**** Information given

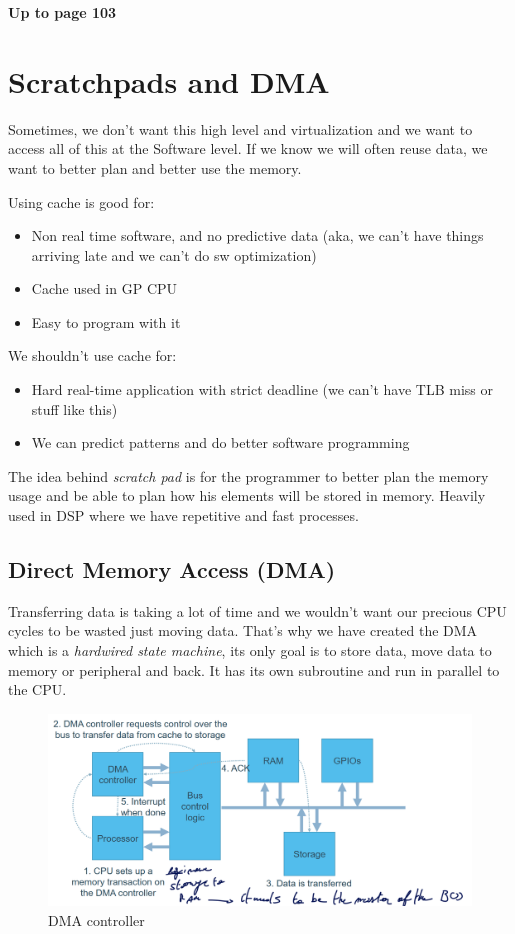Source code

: \documentclass{report}
\begin{document}
\textbf{Up to page 103}

\section{Scratchpads and DMA}

Sometimes, we don't want this high level and virtualization and we want to access all of this at the Software level. If we know we will often reuse data, we want to better plan and better use the memory. 

Using cache is good for:

\begin{itemize}
    \item Non real time software, and no predictive data (aka, we can't have things arriving late and we can't do sw optimization)
    \item Cache used in GP CPU
    \item Easy to program with it
\end{itemize}

We shouldn't use cache for:

\begin{itemize}
    \item Hard real-time application with strict deadline (we can't have TLB miss or stuff like this)
    \item We can predict patterns and do better software programming
\end{itemize}

The idea behind \textit{scratch pad} is for the programmer to better plan the memory usage and be able to plan how his elements will be stored in memory. Heavily used in DSP where we have repetitive and fast processes.

\subsection{Direct Memory Access (DMA)}

Transferring data is taking a lot of time and we wouldn't want our precious CPU cycles to be wasted just moving data. That's why we have created the DMA which is a \textit{hardwired state machine}, its only goal is to store data, move data to memory or peripheral and back. It has its own subroutine and run in parallel to the CPU. 

\begin{figure}[H]
    \centering
    \includegraphics[width=0.75\linewidth]{DMA-controller.png}
    \caption{DMA controller}
    \label{fig:DMA-controller-label}
\end{figure}
\end{document}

********

The answer should be one number: how many lines of the data above contain "begin".

4